I ended up letting this one cure for about three and a half weeks, instead of just two, due to life happening as it sometimes does. Then I smoked it (just in a Weber grill with a small fire off to the side) up to 160°F.
It's delicious. Right now I've only tasted little trimmings, but I'm really looking forward to having this at breakfast.
Batch 2 — Fresh herb
It's the time of year for fresh herbs, and they can flavor bacon just as well as winter spices.
- 2,112g pork belly
- 52g basic cure
- 16g fresh sage
- About 5g fresh majoram
- 6g fresh thyme
- 3-4 inches lemongrass stalk
- 3 cardamom pods
- ½ tsp. yellow mustard seed
- ½ tsp. corander seed
- 2 bay leaves
Grind all of the spices together into a paste, and rub it onto the belly after the cure.
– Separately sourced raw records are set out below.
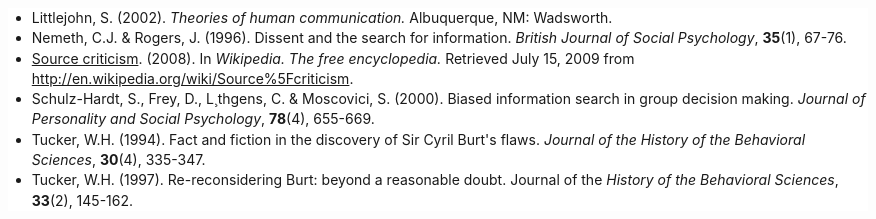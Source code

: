 *   Littlejohn, S. (2002). _Theories of human communication._ Albuquerque, NM: Wadsworth.
*   Nemeth, C.J. & Rogers, J. (1996). Dissent and the search for information. _British Journal of Social Psychology_, **35**(1), 67-76.
*   [Source criticism](http://en.wikipedia.org/wiki/Source_criticism). (2008). In _Wikipedia. The free encyclopedia._ Retrieved July 15, 2009 from http://en.wikipedia.org/wiki/Source%5Fcriticism.
*   Schulz-Hardt, S., Frey, D., L¸thgens, C. & Moscovici, S. (2000). Biased information search in group decision making. _Journal of Personality and Social Psychology_, **78**(4), 655-669.
*   Tucker, W.H. (1994). Fact and fiction in the discovery of Sir Cyril Burt's flaws. _Journal of the History of the Behavioral Sciences_, **30**(4), 335-347.
*   Tucker, W.H. (1997). Re-reconsidering Burt: beyond a reasonable doubt. Journal of the _History of the Behavioral Sciences_, **33**(2), 145-162.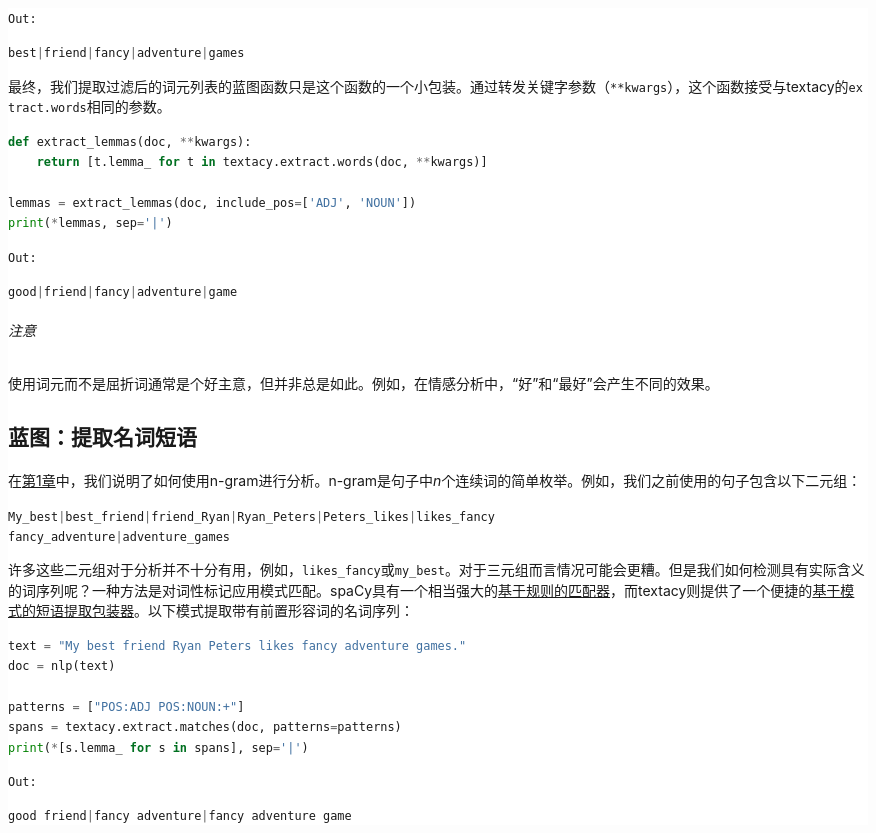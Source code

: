 `Out:`

```py
best|friend|fancy|adventure|games

```

最终，我们提取过滤后的词元列表的蓝图函数只是这个函数的一个小包装。通过转发关键字参数（`**kwargs`），这个函数接受与textacy的`extract.words`相同的参数。

```py
def extract_lemmas(doc, **kwargs):
    return [t.lemma_ for t in textacy.extract.words(doc, **kwargs)]

lemmas = extract_lemmas(doc, include_pos=['ADJ', 'NOUN'])
print(*lemmas, sep='|')

```

`Out:`

```py
good|friend|fancy|adventure|game

```

###### 注意

使用词元而不是屈折词通常是个好主意，但并非总是如此。例如，在情感分析中，“好”和“最好”会产生不同的效果。

## 蓝图：提取名词短语

在[第1章](ch01.xhtml#ch-exploration)中，我们说明了如何使用n-gram进行分析。n-gram是句子中*n*个连续词的简单枚举。例如，我们之前使用的句子包含以下二元组：

```py
My_best|best_friend|friend_Ryan|Ryan_Peters|Peters_likes|likes_fancy
fancy_adventure|adventure_games

```

许多这些二元组对于分析并不十分有用，例如，`likes_fancy`或`my_best`。对于三元组而言情况可能会更糟。但是我们如何检测具有实际含义的词序列呢？一种方法是对词性标记应用模式匹配。spaCy具有一个相当强大的[基于规则的匹配器](https://oreil.ly/VjOJK)，而textacy则提供了一个便捷的[基于模式的短语提取包装器](https://oreil.ly/Xz70U)。以下模式提取带有前置形容词的名词序列：

```py
text = "My best friend Ryan Peters likes fancy adventure games."
doc = nlp(text)

patterns = ["POS:ADJ POS:NOUN:+"]
spans = textacy.extract.matches(doc, patterns=patterns)
print(*[s.lemma_ for s in spans], sep='|')

```

`Out:`

```py
good friend|fancy adventure|fancy adventure game

```

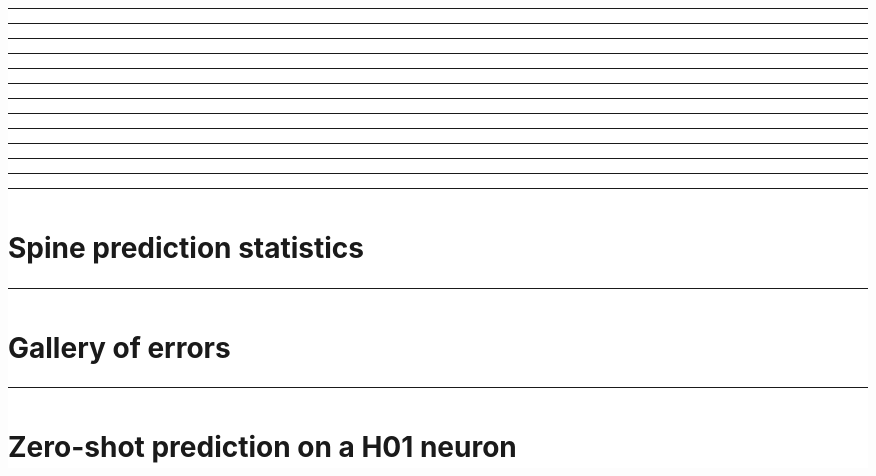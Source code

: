 

---



---



---



---



---



---



---



---



---



---



---



---



---

# Spine prediction statistics

---

# Gallery of errors

---

# Zero-shot prediction on a H01 neuron

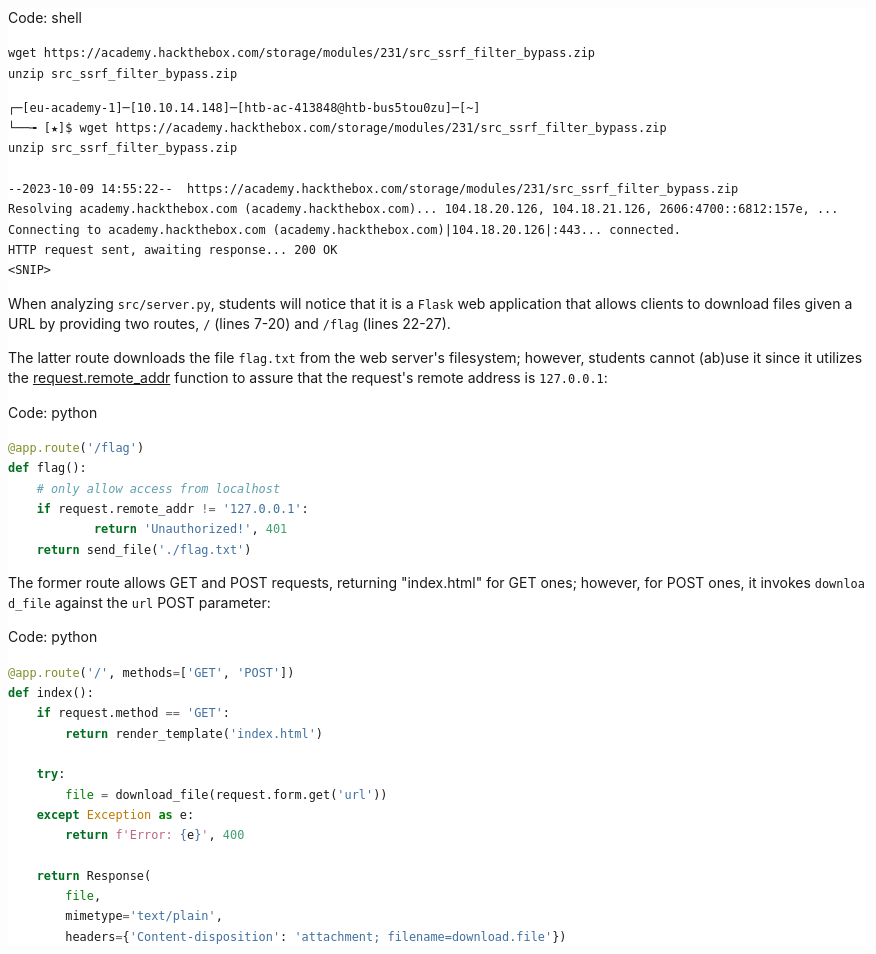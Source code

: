 Code: shell

```shell
wget https://academy.hackthebox.com/storage/modules/231/src_ssrf_filter_bypass.zip
unzip src_ssrf_filter_bypass.zip
```

```shell
┌─[eu-academy-1]─[10.10.14.148]─[htb-ac-413848@htb-bus5tou0zu]─[~]
└──╼ [★]$ wget https://academy.hackthebox.com/storage/modules/231/src_ssrf_filter_bypass.zip
unzip src_ssrf_filter_bypass.zip

--2023-10-09 14:55:22--  https://academy.hackthebox.com/storage/modules/231/src_ssrf_filter_bypass.zip
Resolving academy.hackthebox.com (academy.hackthebox.com)... 104.18.20.126, 104.18.21.126, 2606:4700::6812:157e, ...
Connecting to academy.hackthebox.com (academy.hackthebox.com)|104.18.20.126|:443... connected.
HTTP request sent, awaiting response... 200 OK
<SNIP>
```

When analyzing `src/server.py`, students will notice that it is a `Flask` web application that allows clients to download files given a URL by providing two routes, `/` (lines 7-20) and `/flag` (lines 22-27).

The latter route downloads the file `flag.txt` from the web server's filesystem; however, students cannot (ab)use it since it utilizes the [request.remote\_addr](https://flask.palletsprojects.com/en/3.0.x/api/#flask.Request.remote_addr) function to assure that the request's remote address is `127.0.0.1`:

Code: python

```python
@app.route('/flag')
def flag():
    # only allow access from localhost
    if request.remote_addr != '127.0.0.1':
			return 'Unauthorized!', 401
    return send_file('./flag.txt')
```

The former route allows GET and POST requests, returning "index.html" for GET ones; however, for POST ones, it invokes `download_file` against the `url` POST parameter:

Code: python

```python
@app.route('/', methods=['GET', 'POST'])
def index():
    if request.method == 'GET':
        return render_template('index.html')
   
    try:
        file = download_file(request.form.get('url'))
    except Exception as e:
        return f'Error: {e}', 400

    return Response(
        file,
        mimetype='text/plain',
        headers={'Content-disposition': 'attachment; filename=download.file'})
```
The herb flavors would be drowned out by smoke, so instead of smoking I heated this one very gently in the oven: on low heat, door just slightly ajar to let moisture out, up to 180°F for a few hours. I pulled it right when the center reached 180°F.
The fat that leaks out from this one is exceptionally nice, and worth saving for stovetop cooking.
Batch 3 — Pancetta
With the parts I trimmed from the two big batches to get them to fit in their bags for curing, I made pancetta.
- 1,377g pork belly
- 34g basic cure
- 20g black peppercorns
- 18g brown sugar
- 11g granulated garlic
- 14 juniper berries
- 4 bay leaves
- ¼ pod nutmeg
- 1-2g dried thyme
Traditionally after curing, pancetta is coated with additional course spices and hung to dry. I don't have a good place for drying — our basement is too dry, so the moisture on the interior would get trapped and rot — so I oven-dried it with the herbed bacon, and left it for a few hours after the herbed bacon had reached 180°F.